Limited Participation Despite Global Call to Action
Leading up to the summit, around 100 heads of state responded to Secretary-General Antonio Guterres’ call for increased climate action. However, only representatives from 34 states and 7 institutions were given speaking slots at the summit. Surprisingly, India’s neighbors, such as Sri Lanka, Nepal, and Pakistan, were among the speakers, along with emerging economies like South Africa and Brazil. Meanwhile, the European Union, Germany, France, and Canada also had a presence.
Stringent Criteria for Participation
The selection criteria for countries to secure a speaking slot at the summit were rigorous and included:
- Updated pre-2030 Nationally Determined Contributions (as agreed in Glasgow)
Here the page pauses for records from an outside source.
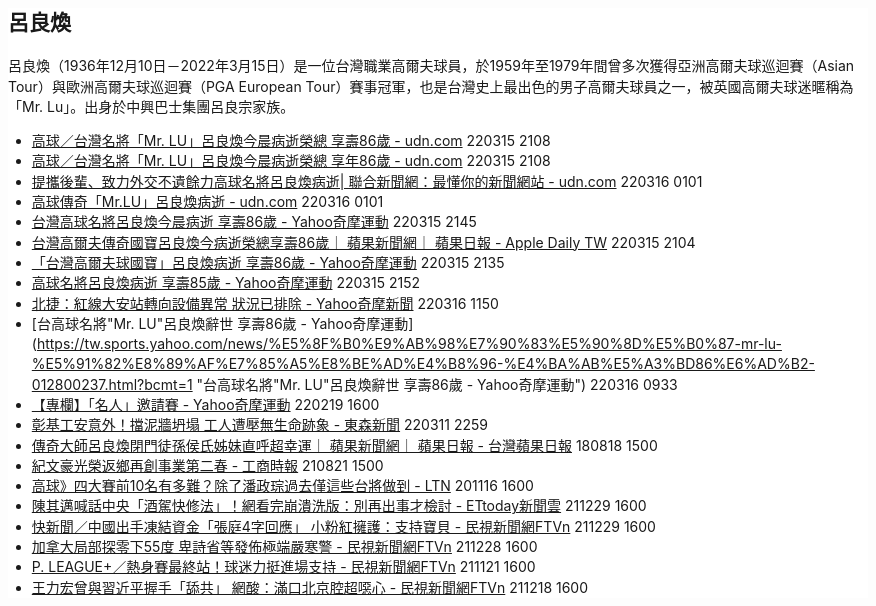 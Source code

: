 ## 呂良煥

呂良煥（1936年12月10日－2022年3月15日）是一位台灣職業高爾夫球員，於1959年至1979年間曾多次獲得亞洲高爾夫球巡迴賽（Asian Tour）與歐洲高爾夫球巡迴賽（PGA European Tour）賽事冠軍，也是台灣史上最出色的男子高爾夫球員之一，被英國高爾夫球迷暱稱為「Mr. Lu」。出身於中興巴士集團呂良宗家族。
- [高球／台灣名將「Mr. LU」呂良煥今晨病逝榮總 享壽86歲 - udn.com](https://udn.com/news/story/7005/6167028 "高球／台灣名將「Mr. LU」呂良煥今晨病逝榮總 享壽86歲 - udn.com") 220315 2108
- [高球／台灣名將「Mr. LU」呂良煥今晨病逝榮總 享年86歲 - udn.com](https://udn.com/news/story/7005/6167028?from=udn-catelistnews_ch2 "高球／台灣名將「Mr. LU」呂良煥今晨病逝榮總 享年86歲 - udn.com") 220315 2108
- [提攜後輩、致力外交不遺餘力高球名將呂良煥病逝| 聯合新聞網：最懂你的新聞網站 - udn.com](https://udn.com/news/story/7005/6167269?from=udn-ch1_breaknews-1-cate7-news "提攜後輩、致力外交不遺餘力高球名將呂良煥病逝| 聯合新聞網：最懂你的新聞網站 - udn.com") 220316 0101
- [高球傳奇「Mr.LU」呂良煥病逝 - udn.com](https://udn.com/news/story/7005/6167405?from=udn_ch2_menu_v2_main_cate "高球傳奇「Mr.LU」呂良煥病逝 - udn.com") 220316 0101
- [台灣高球名將呂良煥今晨病逝 享壽86歲 - Yahoo奇摩運動](https://tw.sports.yahoo.com/news/%E5%8F%B0%E7%81%A3%E9%AB%98%E7%90%83%E5%90%8D%E5%B0%87%E5%91%82%E8%89%AF%E7%85%A5%E4%BB%8A%E6%99%A8%E7%97%85%E9%80%9D-%E4%BA%AB%E5%A3%BD86%E6%AD%B2-134514834.html "台灣高球名將呂良煥今晨病逝 享壽86歲 - Yahoo奇摩運動") 220315 2145
- [台灣高爾夫傳奇國寶呂良煥今病逝榮總享壽86歲｜ 蘋果新聞網｜ 蘋果日報 - Apple Daily TW](https://www.appledaily.com.tw/sports/20220315/DAFEEP54XVBKBFREFYKOKU7DTA/ "台灣高爾夫傳奇國寶呂良煥今病逝榮總享壽86歲｜ 蘋果新聞網｜ 蘋果日報 - Apple Daily TW") 220315 2104
- [「台灣高爾夫球國寶」呂良煥病逝 享壽86歲 - Yahoo奇摩運動](https://tw.sports.yahoo.com/news/%E5%8F%B0%E7%81%A3%E9%AB%98%E7%88%BE%E5%A4%AB%E7%90%83%E5%9C%8B%E5%AF%B6-%E5%91%82%E8%89%AF%E7%85%A5%E7%97%85%E9%80%9D-%E4%BA%AB%E5%A3%BD86%E6%AD%B2-133558695.html "「台灣高爾夫球國寶」呂良煥病逝 享壽86歲 - Yahoo奇摩運動") 220315 2135
- [高球名將呂良煥病逝 享壽85歲 - Yahoo奇摩運動](https://tw.sports.yahoo.com/news/%E9%AB%98%E7%90%83%E5%90%8D%E5%B0%87%E5%91%82%E8%89%AF%E7%85%A5%E7%97%85%E9%80%9D-%E4%BA%AB%E5%A3%BD85%E6%AD%B2-135223445.html "高球名將呂良煥病逝 享壽85歲 - Yahoo奇摩運動") 220315 2152
- [北捷：紅線大安站轉向設備異常 狀況已排除 - Yahoo奇摩新聞](https://tw.news.yahoo.com/%E5%8C%97%E6%8D%B7-%E7%B4%85%E7%B7%9A%E5%A4%A7%E5%AE%89%E7%AB%99%E8%BD%89%E5%90%91%E8%A8%AD%E5%82%99%E7%95%B0%E5%B8%B8-%E7%8B%80%E6%B3%81%E5%B7%B2%E6%8E%92%E9%99%A4-033542901.html "北捷：紅線大安站轉向設備異常 狀況已排除 - Yahoo奇摩新聞") 220316 1150
- [台高球名將"Mr. LU"呂良煥辭世 享壽86歲 - Yahoo奇摩運動](https://tw.sports.yahoo.com/news/%E5%8F%B0%E9%AB%98%E7%90%83%E5%90%8D%E5%B0%87-mr-lu-%E5%91%82%E8%89%AF%E7%85%A5%E8%BE%AD%E4%B8%96-%E4%BA%AB%E5%A3%BD86%E6%AD%B2-012800237.html?bcmt=1 "台高球名將"Mr. LU"呂良煥辭世 享壽86歲 - Yahoo奇摩運動") 220316 0933
- [【專欄】「名人」邀請賽 - Yahoo奇摩運動](https://tw.sports.yahoo.com/news/%E3%80%90%E5%B0%88%E6%AC%84%E3%80%91%E3%80%8C%E5%90%8D%E4%BA%BA%E3%80%8D%E9%82%80%E8%AB%8B%E8%B3%BD-042709673.html "【專欄】「名人」邀請賽 - Yahoo奇摩運動") 220219 1600
- [彰基工安意外！擋泥牆坍塌 工人遭壓無生命跡象 - 東森新聞](https://news.ebc.net.tw/news/society/306487 "彰基工安意外！擋泥牆坍塌 工人遭壓無生命跡象 - 東森新聞") 220311 2259
- [傳奇大師呂良煥閉門徒孫侯氏姊妹直呼超幸運｜ 蘋果新聞網｜ 蘋果日報 - 台灣蘋果日報](https://tw.appledaily.com/sports/20180818/XLEMFGNTQ2PZDSYSIKLHMQONGI/ "傳奇大師呂良煥閉門徒孫侯氏姊妹直呼超幸運｜ 蘋果新聞網｜ 蘋果日報 - 台灣蘋果日報") 180818 1500
- [紀文豪光榮返鄉再創事業第二春 - 工商時報](https://ctee.com.tw/people/master/503434.html "紀文豪光榮返鄉再創事業第二春 - 工商時報") 210821 1500
- [高球》四大賽前10名有多難？除了潘政琮過去僅這些台將做到 - LTN](https://sports.ltn.com.tw/news/breakingnews/3353190 "高球》四大賽前10名有多難？除了潘政琮過去僅這些台將做到 - LTN") 201116 1600
- [陳其邁喊話中央「酒駕快修法」！網看完崩潰洗版：別再出事才檢討 - ETtoday新聞雲](https://www.ettoday.net/news/20211229/2156767.htm "陳其邁喊話中央「酒駕快修法」！網看完崩潰洗版：別再出事才檢討 - ETtoday新聞雲") 211229 1600
- [快新聞／中國出手凍結資金「張庭4字回應」 小粉紅擁護：支持寶貝 - 民視新聞網FTVn](https://www.ftvnews.com.tw/news/detail/2021C29W0108 "快新聞／中國出手凍結資金「張庭4字回應」 小粉紅擁護：支持寶貝 - 民視新聞網FTVn") 211229 1600
- [加拿大局部探零下55度 卑詩省等發佈極端嚴寒警 - 民視新聞網FTVn](https://www.ftvnews.com.tw/news/detail/2021C28I03M1 "加拿大局部探零下55度 卑詩省等發佈極端嚴寒警 - 民視新聞網FTVn") 211228 1600
- [P. LEAGUE+／熱身賽最終站！球迷力挺進場支持 - 民視新聞網FTVn](https://www.ftvnews.com.tw/news/detail/2021B21A02M1 "P. LEAGUE+／熱身賽最終站！球迷力挺進場支持 - 民視新聞網FTVn") 211121 1600
- [王力宏曾與習近平握手「舔共」 網酸：滿口北京腔超噁心 - 民視新聞網FTVn](https://www.ftvnews.com.tw/news/detail/2021C18W0180 "王力宏曾與習近平握手「舔共」 網酸：滿口北京腔超噁心 - 民視新聞網FTVn") 211218 1600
- Updated net-zero targets
- Energy transition plans with commitments to no new coal, oil, and gas
- Fossil fuel phase-out plans
- More ambitious renewable energy targets
- Green Climate Fund pledges
- Economy-wide plans on adaptation and resilience
- Commitment to present more ambitious economy-wide Nationally Determined Contributions featuring absolute emissions cuts and covering all gases by 2025.
Transparency and Accountability in Focus
The Climate Ambition Summit emphasized transparency and accountability in climate commitments. The UN-backed credibility standard for net-zero pledges was highlighted. It engaged governments, businesses, and local authorities with transition plans to achieve net-zero emissions.
India’s Climate Commitments and Ongoing Debate
India last updated its climate pledges in 2022, committing to reducing emissions intensity by 45% from 2005 levels by 2030. It also increased its commitment to meet 50% of its electric power needs from renewable, non-fossil fuel sources and promised to create an additional carbon sink through forest and tree cover expansion by 2030.
Prime Minister Narendra Modi’s commitment to achieving net-zero emissions by 2070, however, has sparked debate. While some argue that India’s commitment is insufficient to limit temperature rise below 2°C, others point to India’s low per capita emissions and its contribution to existing carbon in the atmosphere, suggesting that it has committed to more than its fair share.